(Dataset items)
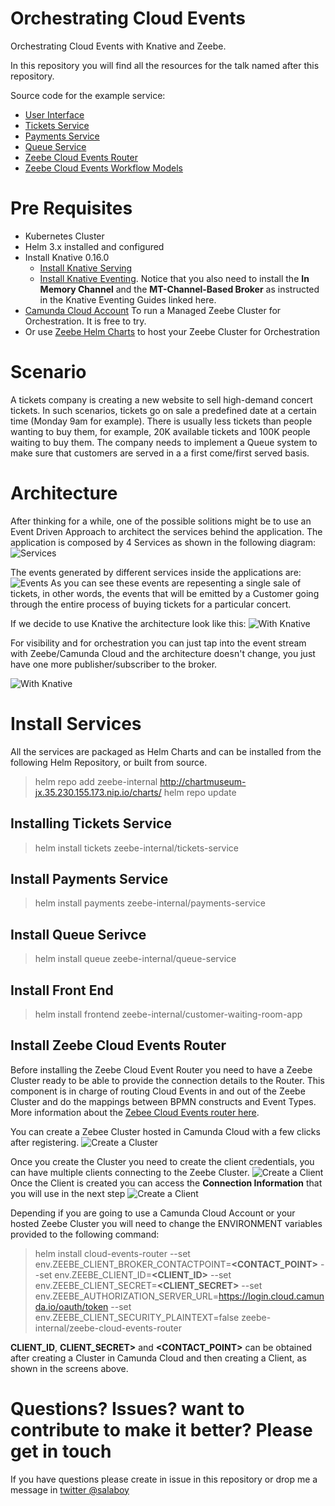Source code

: # Orchestrating Cloud Events

Orchestrating Cloud Events with Knative and Zeebe.

In this repository you will find all the resources for the talk named after this repository.

Source code for the example service:
- [User Interface](https://github.com/salaboy/customer-waiting-room-app)
- [Tickets Service](https://github.com/salaboy/tickets-service/)
- [Payments Service](https://github.com/salaboy/payments-service/)
- [Queue Service](https://github.com/salaboy/queue-service/)
- [Zeebe Cloud Events Router](https://github.com/zeebe-io/zeebe-cloud-events-router)
- [Zeebe Cloud Events Workflow Models](https://github.com/salaboy/zeebe-cloud-events-examples)

# Pre Requisites

- Kubernetes Cluster
- Helm 3.x installed and configured
- Install Knative 0.16.0
  - [Install Knative Serving](https://knative.dev/docs/install/any-kubernetes-cluster/#installing-the-serving-component)
  - [Install Knative Eventing](https://knative.dev/docs/install/any-kubernetes-cluster/#installing-the-eventing-component). Notice that you also need to install the **In Memory Channel** and the **MT-Channel-Based Broker** as instructed in the Knative Eventing Guides linked here. 
- [Camunda Cloud Account](https://camunda.com/products/cloud/) To run a Managed Zeebe Cluster for Orchestration. It is free to try. 
- Or use [Zeebe Helm Charts](http://helm.zeebe.io) to host your Zeebe Cluster for Orchestration
  
  
# Scenario
A tickets company is creating a new website to sell high-demand concert tickets. In such scenarios, tickets go on sale a predefined date at a certain time (Monday 9am for example). There is usually less tickets than people wanting to buy them, for example, 20K available tickets and 100K people waiting to buy them. 
The company needs to implement a Queue system to make sure that customers are served in a a first come/first served basis. 





# Architecture
After thinking for a while, one of the possible solitions might be to use an Event Driven Approach to architect the services behind the application. 
The application is composed by 4 Services as shown in the following diagram:
![Services](imgs/tickets-service-events.png)

The events generated by different services inside the applications are: 
![Events](imgs/tickets-events.png)
As you can see these events are repesenting a single sale of tickets, in other words, the events that will be emitted by a Customer going through the entire process of buying tickets for a particular concert. 

If we decide to use Knative the architecture look like this: 
![With Knative](imgs/tickets-service-knative.png)

For visibility and for orchestration you can just tap into the event stream with Zeebe/Camunda Cloud and the architecture doesn't change, you just have one more publisher/subscriber to the broker. 

![With Knative](imgs/tickets-service-knative-zeebe.png)


# Install Services
All the services are packaged as Helm Charts and can be installed from the following Helm Repository, or built from source. 

> helm repo add zeebe-internal http://chartmuseum-jx.35.230.155.173.nip.io/charts/
> helm repo update

## Installing Tickets Service

> helm install tickets zeebe-internal/tickets-service

## Install Payments Service
> helm install payments zeebe-internal/payments-service

## Install Queue Serivce 

> helm install queue zeebe-internal/queue-service

## Install Front End

> helm install frontend zeebe-internal/customer-waiting-room-app

## Install Zeebe Cloud Events Router

Before installing the Zeebe Cloud Event Router you need to have a Zeebe Cluster ready to be able to provide the connection details to the Router. 
This component is in charge of routing Cloud Events in and out of the Zeebe Cluster and do the mappings between BPMN constructs and Event Types. More information about the [Zebee Cloud Events router here](https://salaboy.com/2020/05/18/orchestrating-cloud-events-with-zeebe/).

You can create a Zebee Cluster hosted in Camunda Cloud with a few clicks after registering. 
![Create a Cluster](imgs/create-cluster.png)

Once you create the Cluster you need to create the client credentials, you can have multiple clients connecting to the Zeebe Cluster. 
![Create a Client](imgs/create-client.png)
Once the Client is created you can access the **Connection Information** that you will use in the next step
![Create a Client](imgs/connection-information.png)

Depending if you are going to use a Camunda Cloud Account or your hosted Zeebe Cluster you will need to change the ENVIRONMENT variables provided to the following command: 

> helm install cloud-events-router --set env.ZEEBE_CLIENT_BROKER_CONTACTPOINT=**<CONTACT_POINT>** --set env.ZEEBE_CLIENT_ID=**<CLIENT_ID>** --set env.ZEEBE_CLIENT_SECRET=**<CLIENT_SECRET>** --set env.ZEEBE_AUTHORIZATION_SERVER_URL=https://login.cloud.camunda.io/oauth/token --set env.ZEEBE_CLIENT_SECURITY_PLAINTEXT=false zeebe-internal/zeebe-cloud-events-router

**CLIENT_ID**, **CLIENT_SECRET>** and **<CONTACT_POINT>** can be obtained after creating a Cluster in Camunda Cloud and then creating a Client, as shown in the  screens above. 



# Questions? Issues? want to contribute to make it better?  Please get in touch

If you have questions please create in issue in this repository or drop me a message in [twitter @salaboy](http://twitter.com/salaboy)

# What the exercise asks:
I'd like every record transcribed exactly, with no pictures carried over.

# Finished task:
Source code

: # Orchestrating Cloud Events

Orchestrating Cloud Events with Knative and Zeebe.

In this repository you will find all the resources for the talk named after this repository.

Source code for the example service:
- [User Interface](https://github.com/salaboy/customer-waiting-room-app)
- [Tickets Service](https://github.com/salaboy/tickets-service/)
- [Payments Service](https://github.com/salaboy/payments-service/)
- [Queue Service](https://github.com/salaboy/queue-service/)
- [Zeebe Cloud Events Router](https://github.com/zeebe-io/zeebe-cloud-events-router)
- [Zeebe Cloud Events Workflow Models](https://github.com/salaboy/zeebe-cloud-events-examples)

# Pre Requisites

- Kubernetes Cluster
- Helm 3.x installed and configured
- Install Knative 0.16.0
  - [Install Knative Serving](https://knative.dev/docs/install/any-kubernetes-cluster/#installing-the-serving-component)
  - [Install Knative Eventing](https://knative.dev/docs/install/any-kubernetes-cluster/#installing-the-eventing-component). Notice that you also need to install the **In Memory Channel** and the **MT-Channel-Based Broker** as instructed in the Knative Eventing Guides linked here. 
- [Camunda Cloud Account](https://camunda.com/products/cloud/) To run a Managed Zeebe Cluster for Orchestration. It is free to try. 
- Or use [Zeebe Helm Charts](http://helm.zeebe.io) to host your Zeebe Cluster for Orchestration
  
  
# Scenario
A tickets company is creating a new website to sell high-demand concert tickets. In such scenarios, tickets go on sale a predefined date at a certain time (Monday 9am for example). There is usually less tickets than people wanting to buy them, for example, 20K available tickets and 100K people waiting to buy them. 
The company needs to implement a Queue system to make sure that customers are served in a a first come/first served basis. 





# Architecture
After thinking for a while, one of the possible solitions might be to use an Event Driven Approach to architect the services behind the application. 
The application is composed by 4 Services as shown in the following diagram:
![Services](imgs/tickets-service-events.png)

The events generated by different services inside the applications are: 
![Events](imgs/tickets-events.png)
As you can see these events are repesenting a single sale of tickets, in other words, the events that will be emitted by a Customer going through the entire process of buying tickets for a particular concert. 

If we decide to use Knative the architecture look like this: 
![With Knative](imgs/tickets-service-knative.png)

For visibility and for orchestration you can just tap into the event stream with Zeebe/Camunda Cloud and the architecture doesn't change, you just have one more publisher/subscriber to the broker. 

![With Knative](imgs/tickets-service-knative-zeebe.png)


# Install Services
All the services are packaged as Helm Charts and can be installed from the following Helm Repository, or built from source. 

> helm repo add zeebe-internal http://chartmuseum-jx.35.230.155.173.nip.io/charts/
> helm repo update

## Installing Tickets Service

> helm install tickets zeebe-internal/tickets-service

## Install Payments Service
> helm install payments zeebe-internal/payments-service

## Install Queue Serivce 

> helm install queue zeebe-internal/queue-service

## Install Front End

> helm install frontend zeebe-internal/customer-waiting-room-app

## Install Zeebe Cloud Events Router

Before installing the Zeebe Cloud Event Router you need to have a Zeebe Cluster ready to be able to provide the connection details to the Router. 
This component is in charge of routing Cloud Events in and out of the Zeebe Cluster and do the mappings between BPMN constructs and Event Types. More information about the [Zebee Cloud Events router here](https://salaboy.com/2020/05/18/orchestrating-cloud-events-with-zeebe/).

You can create a Zebee Cluster hosted in Camunda Cloud with a few clicks after registering. 
![Create a Cluster](imgs/create-cluster.png)

Once you create the Cluster you need to create the client credentials, you can have multiple clients connecting to the Zeebe Cluster. 
![Create a Client](imgs/create-client.png)
Once the Client is created you can access the **Connection Information** that you will use in the next step
![Create a Client](imgs/connection-information.png)

Depending if you are going to use a Camunda Cloud Account or your hosted Zeebe Cluster you will need to change the ENVIRONMENT variables provided to the following command: 

> helm install cloud-events-router --set env.ZEEBE_CLIENT_BROKER_CONTACTPOINT=**<CONTACT_POINT>** --set env.ZEEBE_CLIENT_ID=**<CLIENT_ID>** --set env.ZEEBE_CLIENT_SECRET=**<CLIENT_SECRET>** --set env.ZEEBE_AUTHORIZATION_SERVER_URL=https://login.cloud.camunda.io/oauth/token --set env.ZEEBE_CLIENT_SECURITY_PLAINTEXT=false zeebe-internal/zeebe-cloud-events-router

**CLIENT_ID**, **CLIENT_SECRET>** and **<CONTACT_POINT>** can be obtained after creating a Cluster in Camunda Cloud and then creating a Client, as shown in the  screens above. 



# Questions? Issues? want to contribute to make it better?  Please get in touch

If you have questions please create in issue in this repository or drop me a message in [twitter @salaboy](http://twitter.com/salaboy)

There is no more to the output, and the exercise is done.